Douyin, the Chinese version of TikTok, limits children to 40 minutes per day

The measure will apply to all Douyin users under the age of 14 who have registered for the app using their real name, Beijing-based ByteDance said in a statement on Saturday.

Douyin will also be unavailable for these users between 10 p.m. and 6 a.m., the owner of TikTok and Douyin added.

The company also urged parents to help their children register with real names, or otherwise manually activate “teenager mode”. ByteDance did not immediately respond to a question from CNN Business about how it might enforce the policy for those who don’t use their real names.

The app also said it would introduce new content – ranging from science experiments and museums to art gallery exhibits and natural landscapes – to “inspire” young teens.

Limiting the use of Douyin is a ByteDance’s “proactive step” to get ahead of potential regulation, analysts at Citigroup Global Markets wrote in a research note on Monday. They suggested that the decision could pushing other Internet platforms with short video content to consider implementing similar restrictions.

“Self-assessment and voluntary implementation of child protection measures by more platforms could help suggest that platforms are more socially responsible and potentially reassure parents and regulators” they added.

Douyin had at least 490 million users as of November 2020, according to media research firm iiMedia Research.

Chinese regulators have already started pressuring tech companies to reduce the time miners spend on their services.

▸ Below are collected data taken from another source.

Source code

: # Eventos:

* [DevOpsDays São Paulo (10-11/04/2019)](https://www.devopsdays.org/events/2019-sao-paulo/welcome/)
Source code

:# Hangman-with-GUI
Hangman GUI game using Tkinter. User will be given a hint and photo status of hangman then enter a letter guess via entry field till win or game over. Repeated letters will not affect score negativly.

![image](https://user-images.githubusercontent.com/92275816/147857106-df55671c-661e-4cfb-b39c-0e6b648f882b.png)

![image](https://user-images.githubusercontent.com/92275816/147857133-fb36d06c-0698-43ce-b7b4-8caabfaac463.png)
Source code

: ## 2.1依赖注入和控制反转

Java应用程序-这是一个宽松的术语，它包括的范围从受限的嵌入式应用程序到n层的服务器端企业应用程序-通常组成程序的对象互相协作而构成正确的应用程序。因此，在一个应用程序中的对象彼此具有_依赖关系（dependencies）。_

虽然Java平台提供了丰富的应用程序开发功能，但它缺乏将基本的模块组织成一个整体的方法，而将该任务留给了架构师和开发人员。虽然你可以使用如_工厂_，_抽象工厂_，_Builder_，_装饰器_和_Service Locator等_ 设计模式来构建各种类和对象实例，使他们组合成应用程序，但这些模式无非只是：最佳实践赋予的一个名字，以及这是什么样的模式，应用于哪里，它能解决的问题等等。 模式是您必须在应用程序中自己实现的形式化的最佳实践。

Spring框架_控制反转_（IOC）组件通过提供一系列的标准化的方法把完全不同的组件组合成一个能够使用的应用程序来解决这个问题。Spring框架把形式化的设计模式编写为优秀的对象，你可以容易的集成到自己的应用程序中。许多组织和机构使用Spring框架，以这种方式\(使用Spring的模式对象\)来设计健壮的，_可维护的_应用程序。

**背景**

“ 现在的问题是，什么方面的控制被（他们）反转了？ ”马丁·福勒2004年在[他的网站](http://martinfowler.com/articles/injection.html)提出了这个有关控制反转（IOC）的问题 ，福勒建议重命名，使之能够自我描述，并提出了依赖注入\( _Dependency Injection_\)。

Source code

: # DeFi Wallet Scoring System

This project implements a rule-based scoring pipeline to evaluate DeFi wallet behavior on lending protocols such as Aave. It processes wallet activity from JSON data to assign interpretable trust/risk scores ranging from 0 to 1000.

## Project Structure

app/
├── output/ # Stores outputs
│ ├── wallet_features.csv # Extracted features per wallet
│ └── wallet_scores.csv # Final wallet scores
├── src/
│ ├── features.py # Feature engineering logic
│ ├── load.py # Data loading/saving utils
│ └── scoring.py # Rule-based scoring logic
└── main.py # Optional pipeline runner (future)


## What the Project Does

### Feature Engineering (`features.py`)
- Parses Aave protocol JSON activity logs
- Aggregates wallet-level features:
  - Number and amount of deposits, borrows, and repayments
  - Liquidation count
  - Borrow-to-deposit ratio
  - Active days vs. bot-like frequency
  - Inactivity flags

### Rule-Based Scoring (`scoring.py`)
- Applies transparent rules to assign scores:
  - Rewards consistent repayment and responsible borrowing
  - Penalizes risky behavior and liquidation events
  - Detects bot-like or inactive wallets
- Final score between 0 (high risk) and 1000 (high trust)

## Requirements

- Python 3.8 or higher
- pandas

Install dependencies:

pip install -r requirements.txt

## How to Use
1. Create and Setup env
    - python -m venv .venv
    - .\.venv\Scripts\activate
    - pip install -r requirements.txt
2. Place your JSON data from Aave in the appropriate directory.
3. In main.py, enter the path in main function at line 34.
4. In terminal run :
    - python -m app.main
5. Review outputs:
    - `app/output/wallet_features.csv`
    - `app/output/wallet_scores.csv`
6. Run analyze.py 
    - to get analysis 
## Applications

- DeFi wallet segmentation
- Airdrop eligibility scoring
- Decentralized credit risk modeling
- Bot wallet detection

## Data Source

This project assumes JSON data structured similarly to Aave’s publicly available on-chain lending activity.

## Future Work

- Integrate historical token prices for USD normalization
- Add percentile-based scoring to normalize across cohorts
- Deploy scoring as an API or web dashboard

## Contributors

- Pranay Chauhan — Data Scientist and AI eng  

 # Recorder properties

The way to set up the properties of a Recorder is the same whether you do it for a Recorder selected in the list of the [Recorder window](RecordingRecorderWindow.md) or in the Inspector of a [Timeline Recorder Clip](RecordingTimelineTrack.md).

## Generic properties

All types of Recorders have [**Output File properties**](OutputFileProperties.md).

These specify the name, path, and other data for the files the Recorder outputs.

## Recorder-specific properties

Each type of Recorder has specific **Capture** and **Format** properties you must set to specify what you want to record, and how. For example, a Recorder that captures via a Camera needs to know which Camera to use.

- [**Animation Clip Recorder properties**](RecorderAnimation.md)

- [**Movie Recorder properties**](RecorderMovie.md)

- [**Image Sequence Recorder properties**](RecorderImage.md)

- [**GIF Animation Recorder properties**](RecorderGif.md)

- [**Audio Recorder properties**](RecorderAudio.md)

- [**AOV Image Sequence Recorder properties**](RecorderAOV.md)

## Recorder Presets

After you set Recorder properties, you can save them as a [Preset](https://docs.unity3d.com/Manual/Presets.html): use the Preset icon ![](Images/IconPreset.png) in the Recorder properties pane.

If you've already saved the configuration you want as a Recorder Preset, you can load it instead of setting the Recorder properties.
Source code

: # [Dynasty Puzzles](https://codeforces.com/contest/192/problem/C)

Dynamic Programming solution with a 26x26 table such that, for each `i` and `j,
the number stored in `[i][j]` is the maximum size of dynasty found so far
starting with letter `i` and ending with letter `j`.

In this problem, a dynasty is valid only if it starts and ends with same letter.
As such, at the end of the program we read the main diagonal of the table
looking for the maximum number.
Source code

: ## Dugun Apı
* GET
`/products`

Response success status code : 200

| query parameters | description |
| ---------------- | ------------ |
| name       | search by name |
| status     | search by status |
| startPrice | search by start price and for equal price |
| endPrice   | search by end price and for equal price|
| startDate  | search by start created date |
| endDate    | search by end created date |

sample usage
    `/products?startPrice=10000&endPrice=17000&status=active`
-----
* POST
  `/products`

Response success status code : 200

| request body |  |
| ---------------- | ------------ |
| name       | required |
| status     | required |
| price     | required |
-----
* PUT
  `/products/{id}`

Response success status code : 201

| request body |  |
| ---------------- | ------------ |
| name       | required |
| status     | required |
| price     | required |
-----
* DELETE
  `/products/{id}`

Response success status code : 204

In June, China revised its “law on the protection of minors,” which requires internet service providers – including social media applications – to “implement corresponding functions such as time management, restriction content and consumption limits for minors ”.
Douyin Kuaishou’s rival – who is supported by Tencent (TCEHY) – introduced a similar parameter for minors in 2019.
China’s pressure on tech companies is part of scanning New regulations on companies focused on the next generation, from a strong repression of private lessons to online game rules.
Last month, the country banned online gamers under the age of 18 from playing on weekdays and limited their play to just three hours on most weekends.

– CNN’s Beijing office contributed to this report.